ケンブリッジの最後の日
いよいよケンブリッジ、最終日。何だか寂しいです。ちょうど昨年10月初頭に来たので、約11ヶ月。普段は東京で慌ただしい生活をしていたので、ケンブリッジの田舎で、特に義務もなく、単身で生活するというのも、四半世紀前の大学院生時代を思い出します。
おそらくは私の研究者人生で、定年退職するまでで、これだけゆっくりと時間を使えるのは今回が最後ではないかということで、悲壮で切実な思いで、停滞していた外交史研究を何とか進めなければならないという気持ちで昨年10月にやってきました。
ところが、2月にはウクライナで戦争が勃発し、また3月以降はイギリス政府をはじめ欧州諸国はコロナの規制をほぼ撤廃しましたので、その後はアイルランド、北アイルランド、ワシントンDC、ポーランド、スペイン、チェコと慌ただしい出張と国際会議や講演に参加する日々が到来しました。
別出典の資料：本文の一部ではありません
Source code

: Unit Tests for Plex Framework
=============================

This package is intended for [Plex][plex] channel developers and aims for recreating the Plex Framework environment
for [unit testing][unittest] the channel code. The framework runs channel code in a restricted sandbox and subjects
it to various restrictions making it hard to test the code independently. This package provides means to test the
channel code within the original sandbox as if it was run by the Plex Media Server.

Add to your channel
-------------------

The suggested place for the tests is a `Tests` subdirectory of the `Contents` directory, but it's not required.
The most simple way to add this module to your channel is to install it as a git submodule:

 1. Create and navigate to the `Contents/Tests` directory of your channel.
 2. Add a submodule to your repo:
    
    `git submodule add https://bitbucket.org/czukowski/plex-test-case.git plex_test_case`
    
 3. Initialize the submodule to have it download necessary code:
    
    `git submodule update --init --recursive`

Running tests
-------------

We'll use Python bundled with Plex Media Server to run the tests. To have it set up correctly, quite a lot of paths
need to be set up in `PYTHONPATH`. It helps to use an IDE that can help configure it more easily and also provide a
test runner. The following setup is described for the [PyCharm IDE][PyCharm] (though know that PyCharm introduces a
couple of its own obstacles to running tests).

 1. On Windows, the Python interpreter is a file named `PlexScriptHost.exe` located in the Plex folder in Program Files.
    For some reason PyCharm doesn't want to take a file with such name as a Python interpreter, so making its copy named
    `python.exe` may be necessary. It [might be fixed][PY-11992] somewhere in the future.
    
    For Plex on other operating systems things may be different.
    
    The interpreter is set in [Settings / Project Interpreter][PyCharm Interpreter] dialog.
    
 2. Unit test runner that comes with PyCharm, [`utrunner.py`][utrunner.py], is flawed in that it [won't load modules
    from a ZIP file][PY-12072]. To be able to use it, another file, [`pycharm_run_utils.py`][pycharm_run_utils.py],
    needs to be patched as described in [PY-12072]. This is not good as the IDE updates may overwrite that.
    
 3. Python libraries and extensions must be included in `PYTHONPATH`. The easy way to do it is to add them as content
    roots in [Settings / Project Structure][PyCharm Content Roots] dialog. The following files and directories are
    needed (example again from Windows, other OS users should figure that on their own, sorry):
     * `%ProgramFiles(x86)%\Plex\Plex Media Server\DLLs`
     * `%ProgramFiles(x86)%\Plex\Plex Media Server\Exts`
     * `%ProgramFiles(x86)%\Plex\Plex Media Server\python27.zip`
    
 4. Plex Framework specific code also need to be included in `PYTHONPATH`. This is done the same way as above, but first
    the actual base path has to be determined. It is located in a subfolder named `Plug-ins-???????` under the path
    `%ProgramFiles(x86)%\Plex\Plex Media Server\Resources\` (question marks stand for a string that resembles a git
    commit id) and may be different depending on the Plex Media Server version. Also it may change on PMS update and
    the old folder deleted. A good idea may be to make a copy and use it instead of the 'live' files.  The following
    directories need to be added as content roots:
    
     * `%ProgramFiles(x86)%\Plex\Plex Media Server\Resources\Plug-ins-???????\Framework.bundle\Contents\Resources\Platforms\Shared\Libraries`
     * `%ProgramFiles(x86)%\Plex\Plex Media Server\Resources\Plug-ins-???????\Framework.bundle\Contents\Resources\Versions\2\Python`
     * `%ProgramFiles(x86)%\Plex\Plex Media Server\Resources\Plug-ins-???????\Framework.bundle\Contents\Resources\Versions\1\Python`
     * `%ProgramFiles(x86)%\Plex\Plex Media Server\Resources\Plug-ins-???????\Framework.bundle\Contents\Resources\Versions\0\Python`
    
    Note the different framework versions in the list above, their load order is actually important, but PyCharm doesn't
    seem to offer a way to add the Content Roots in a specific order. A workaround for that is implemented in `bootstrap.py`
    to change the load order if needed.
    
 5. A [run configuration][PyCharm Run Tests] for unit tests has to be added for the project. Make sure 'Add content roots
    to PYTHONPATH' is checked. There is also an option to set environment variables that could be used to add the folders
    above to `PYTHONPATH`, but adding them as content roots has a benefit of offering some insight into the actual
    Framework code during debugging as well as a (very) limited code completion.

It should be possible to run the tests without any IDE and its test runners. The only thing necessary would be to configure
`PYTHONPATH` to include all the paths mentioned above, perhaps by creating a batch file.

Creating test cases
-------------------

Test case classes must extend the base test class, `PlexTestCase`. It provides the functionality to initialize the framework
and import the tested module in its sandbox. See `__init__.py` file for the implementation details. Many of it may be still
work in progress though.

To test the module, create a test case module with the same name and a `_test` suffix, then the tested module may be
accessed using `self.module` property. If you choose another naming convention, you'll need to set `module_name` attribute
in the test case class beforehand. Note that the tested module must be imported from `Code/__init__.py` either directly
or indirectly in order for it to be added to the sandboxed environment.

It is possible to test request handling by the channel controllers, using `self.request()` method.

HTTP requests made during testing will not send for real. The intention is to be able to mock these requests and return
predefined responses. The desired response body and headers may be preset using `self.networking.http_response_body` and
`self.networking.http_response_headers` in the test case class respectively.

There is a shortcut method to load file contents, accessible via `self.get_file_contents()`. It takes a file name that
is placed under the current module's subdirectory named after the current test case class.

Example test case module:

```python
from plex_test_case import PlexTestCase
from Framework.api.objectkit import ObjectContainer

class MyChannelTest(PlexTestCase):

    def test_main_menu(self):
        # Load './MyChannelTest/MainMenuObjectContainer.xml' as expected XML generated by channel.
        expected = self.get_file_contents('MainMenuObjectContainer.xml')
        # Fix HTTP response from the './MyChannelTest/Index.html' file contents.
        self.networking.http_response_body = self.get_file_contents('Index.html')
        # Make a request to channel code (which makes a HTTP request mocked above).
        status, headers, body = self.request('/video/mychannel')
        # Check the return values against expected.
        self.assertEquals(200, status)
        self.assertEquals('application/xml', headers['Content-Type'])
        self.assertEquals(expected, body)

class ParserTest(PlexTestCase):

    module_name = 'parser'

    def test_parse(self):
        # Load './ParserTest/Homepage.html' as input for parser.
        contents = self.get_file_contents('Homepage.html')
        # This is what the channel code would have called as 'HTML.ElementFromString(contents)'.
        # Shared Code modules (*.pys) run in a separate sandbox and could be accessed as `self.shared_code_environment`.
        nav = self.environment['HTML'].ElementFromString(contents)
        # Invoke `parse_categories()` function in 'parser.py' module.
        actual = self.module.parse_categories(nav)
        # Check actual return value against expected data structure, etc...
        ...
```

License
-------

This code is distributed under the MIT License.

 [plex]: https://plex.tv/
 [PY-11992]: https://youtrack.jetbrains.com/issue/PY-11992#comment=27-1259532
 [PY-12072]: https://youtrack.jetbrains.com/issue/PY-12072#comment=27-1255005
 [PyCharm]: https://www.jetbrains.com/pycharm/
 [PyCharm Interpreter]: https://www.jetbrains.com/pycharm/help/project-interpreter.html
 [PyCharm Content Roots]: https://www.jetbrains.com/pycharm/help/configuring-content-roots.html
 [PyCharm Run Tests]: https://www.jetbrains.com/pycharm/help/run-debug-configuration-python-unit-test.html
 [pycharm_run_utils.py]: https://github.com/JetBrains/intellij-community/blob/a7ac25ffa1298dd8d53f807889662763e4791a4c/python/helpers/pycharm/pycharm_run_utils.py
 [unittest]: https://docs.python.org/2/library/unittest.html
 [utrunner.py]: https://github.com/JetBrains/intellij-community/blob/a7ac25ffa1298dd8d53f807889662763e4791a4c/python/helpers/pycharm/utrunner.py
多くが、一度前から行ってみたいと思っていた国でしたので、自らの足で歩いて、目で見て、耳で聞いて、ヨーロッパ国際政治を理解する上でのジグゾーパズルの欠けていたピースが埋まった気持ちです。
とはいえ、これではまずいということで、ようやく8月になってから、残り1ヶ月となりながら、本当は行きたかったいくつかの旅行も我慢して、もっぱらケンブリッジにこもって、来訪者がいらっしゃったときにお食事をする以外は、部屋で文献、史料、パソコンに向き合って、肩が凝る毎日。三日ぐらい、一歩も外に出ない日も。院生の時以来かもしれません、これだけ外交史研究に没頭できたのも。ということで、9割ぐらい完成した『国連の成立』の単著は、年度内の刊行に向けて最後の仕上げを済ませております。
自らの研究に没頭したために、メールの返信もままならず、いくつかの事務作業や原稿も停滞し、相変わらず多くの方にご迷惑をおかけしております。これから少しずつ、それらに対応をさせていただきます。
ということで、ロンドンのホテルで、今回の一年弱の在外研究の最後の夜を迎え、いよいよ帰国。一日引っ越し作業で、身体はくたくたですが、とりあえず目標は一部しか達成できませんでしたが、精一杯努力はしたかな、という1年間でした。また帰国後に皆さんにお会いできますことも、楽しみにしています!